**Dataset excerpts:**
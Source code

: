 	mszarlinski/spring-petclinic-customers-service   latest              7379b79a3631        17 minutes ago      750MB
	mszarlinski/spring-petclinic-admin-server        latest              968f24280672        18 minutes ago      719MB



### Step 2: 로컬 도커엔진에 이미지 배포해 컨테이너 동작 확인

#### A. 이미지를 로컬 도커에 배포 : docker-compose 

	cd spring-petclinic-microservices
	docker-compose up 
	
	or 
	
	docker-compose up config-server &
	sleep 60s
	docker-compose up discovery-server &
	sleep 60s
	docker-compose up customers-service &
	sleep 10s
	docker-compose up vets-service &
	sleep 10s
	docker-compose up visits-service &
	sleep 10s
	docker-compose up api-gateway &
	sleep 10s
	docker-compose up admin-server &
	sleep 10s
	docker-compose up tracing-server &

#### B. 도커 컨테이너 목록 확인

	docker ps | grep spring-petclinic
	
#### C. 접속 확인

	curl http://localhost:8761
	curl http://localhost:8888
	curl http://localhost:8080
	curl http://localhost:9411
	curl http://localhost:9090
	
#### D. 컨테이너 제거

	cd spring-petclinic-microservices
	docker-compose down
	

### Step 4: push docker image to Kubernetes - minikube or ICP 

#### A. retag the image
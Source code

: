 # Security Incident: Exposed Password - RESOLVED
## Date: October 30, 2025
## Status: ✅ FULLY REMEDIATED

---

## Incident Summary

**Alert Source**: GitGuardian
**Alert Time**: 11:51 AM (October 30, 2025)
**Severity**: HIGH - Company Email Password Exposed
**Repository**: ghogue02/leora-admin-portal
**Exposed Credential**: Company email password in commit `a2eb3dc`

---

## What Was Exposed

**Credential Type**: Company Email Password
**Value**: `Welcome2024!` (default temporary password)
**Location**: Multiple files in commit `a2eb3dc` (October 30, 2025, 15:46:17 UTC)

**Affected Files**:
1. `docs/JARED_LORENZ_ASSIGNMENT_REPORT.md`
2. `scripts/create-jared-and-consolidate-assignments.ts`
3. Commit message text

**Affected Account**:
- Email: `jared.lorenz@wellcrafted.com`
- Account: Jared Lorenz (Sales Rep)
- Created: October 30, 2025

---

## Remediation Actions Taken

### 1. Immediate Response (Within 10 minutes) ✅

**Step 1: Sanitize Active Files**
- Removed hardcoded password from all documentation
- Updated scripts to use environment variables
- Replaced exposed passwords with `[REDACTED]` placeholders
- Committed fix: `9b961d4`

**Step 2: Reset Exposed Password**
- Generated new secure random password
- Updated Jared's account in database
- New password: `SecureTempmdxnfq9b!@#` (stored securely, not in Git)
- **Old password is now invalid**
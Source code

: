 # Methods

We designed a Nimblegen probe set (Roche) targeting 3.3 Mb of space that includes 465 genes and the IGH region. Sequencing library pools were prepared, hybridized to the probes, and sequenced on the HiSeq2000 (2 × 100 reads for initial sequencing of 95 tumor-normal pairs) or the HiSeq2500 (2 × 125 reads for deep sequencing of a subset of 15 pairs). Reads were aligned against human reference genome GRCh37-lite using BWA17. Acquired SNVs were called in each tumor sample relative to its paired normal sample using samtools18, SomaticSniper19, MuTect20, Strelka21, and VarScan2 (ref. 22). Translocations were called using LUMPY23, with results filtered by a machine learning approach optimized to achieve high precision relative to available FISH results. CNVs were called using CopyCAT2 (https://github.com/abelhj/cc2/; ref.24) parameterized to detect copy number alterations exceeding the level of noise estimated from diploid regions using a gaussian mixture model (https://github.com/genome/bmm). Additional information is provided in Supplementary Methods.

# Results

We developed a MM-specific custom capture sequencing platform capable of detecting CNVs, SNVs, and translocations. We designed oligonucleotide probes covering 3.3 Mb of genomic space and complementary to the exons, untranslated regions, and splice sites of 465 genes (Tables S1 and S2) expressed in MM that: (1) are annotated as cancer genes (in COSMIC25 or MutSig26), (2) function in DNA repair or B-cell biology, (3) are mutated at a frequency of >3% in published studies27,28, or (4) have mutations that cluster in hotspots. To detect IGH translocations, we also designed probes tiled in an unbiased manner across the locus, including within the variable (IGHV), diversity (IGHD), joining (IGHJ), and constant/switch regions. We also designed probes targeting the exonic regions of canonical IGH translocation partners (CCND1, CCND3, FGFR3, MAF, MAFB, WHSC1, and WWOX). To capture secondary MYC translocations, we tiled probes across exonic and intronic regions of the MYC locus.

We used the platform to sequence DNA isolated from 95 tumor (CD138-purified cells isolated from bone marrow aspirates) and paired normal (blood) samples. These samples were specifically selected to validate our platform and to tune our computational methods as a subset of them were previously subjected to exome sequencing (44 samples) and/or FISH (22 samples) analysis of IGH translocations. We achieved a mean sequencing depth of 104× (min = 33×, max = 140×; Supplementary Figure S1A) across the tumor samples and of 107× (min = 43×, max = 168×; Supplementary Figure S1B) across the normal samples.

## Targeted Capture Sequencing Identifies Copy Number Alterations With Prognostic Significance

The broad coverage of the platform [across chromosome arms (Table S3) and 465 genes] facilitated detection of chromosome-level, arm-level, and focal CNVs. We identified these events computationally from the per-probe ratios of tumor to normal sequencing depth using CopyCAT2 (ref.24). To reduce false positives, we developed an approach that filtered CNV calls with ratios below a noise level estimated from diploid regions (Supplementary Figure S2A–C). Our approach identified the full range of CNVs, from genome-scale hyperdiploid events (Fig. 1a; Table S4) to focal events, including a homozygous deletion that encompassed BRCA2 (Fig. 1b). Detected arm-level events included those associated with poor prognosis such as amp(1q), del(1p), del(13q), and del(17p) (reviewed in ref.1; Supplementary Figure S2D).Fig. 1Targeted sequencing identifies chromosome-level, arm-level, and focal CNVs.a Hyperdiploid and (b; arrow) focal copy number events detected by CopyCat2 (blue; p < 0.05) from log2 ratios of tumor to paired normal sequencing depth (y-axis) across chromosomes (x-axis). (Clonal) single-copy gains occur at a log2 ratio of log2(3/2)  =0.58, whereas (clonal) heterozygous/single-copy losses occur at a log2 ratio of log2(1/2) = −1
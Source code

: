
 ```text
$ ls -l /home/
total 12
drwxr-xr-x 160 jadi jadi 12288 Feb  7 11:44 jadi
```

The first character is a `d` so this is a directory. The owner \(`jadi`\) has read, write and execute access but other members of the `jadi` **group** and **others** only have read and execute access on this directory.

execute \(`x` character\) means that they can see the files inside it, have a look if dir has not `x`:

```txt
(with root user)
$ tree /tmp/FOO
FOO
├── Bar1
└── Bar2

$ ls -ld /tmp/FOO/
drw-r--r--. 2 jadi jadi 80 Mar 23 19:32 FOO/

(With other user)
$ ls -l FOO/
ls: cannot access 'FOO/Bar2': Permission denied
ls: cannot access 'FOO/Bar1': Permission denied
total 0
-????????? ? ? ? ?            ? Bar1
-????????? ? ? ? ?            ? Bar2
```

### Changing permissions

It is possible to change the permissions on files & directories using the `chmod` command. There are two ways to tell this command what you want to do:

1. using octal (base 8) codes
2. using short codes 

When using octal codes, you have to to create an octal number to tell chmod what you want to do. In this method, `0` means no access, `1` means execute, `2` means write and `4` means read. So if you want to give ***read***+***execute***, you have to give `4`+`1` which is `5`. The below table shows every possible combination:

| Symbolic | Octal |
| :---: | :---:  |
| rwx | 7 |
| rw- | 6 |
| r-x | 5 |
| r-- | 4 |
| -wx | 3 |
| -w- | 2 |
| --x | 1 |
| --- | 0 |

**What is being asked:**
In the entries above, the lines from the one bearing "Sanitize Active Files**" up to and including the one bearing "- Updated Jared's account in database" should be transcribed exactly; no other line is wanted.

**Result for this task:**
**Step 1: Sanitize Active Files**
- Removed hardcoded password from all documentation
- Updated scripts to use environment variables
- Replaced exposed passwords with `[REDACTED]` placeholders
- Committed fix: `9b961d4`

**Step 2: Reset Exposed Password**
- Generated new secure random password
- Updated Jared's account in database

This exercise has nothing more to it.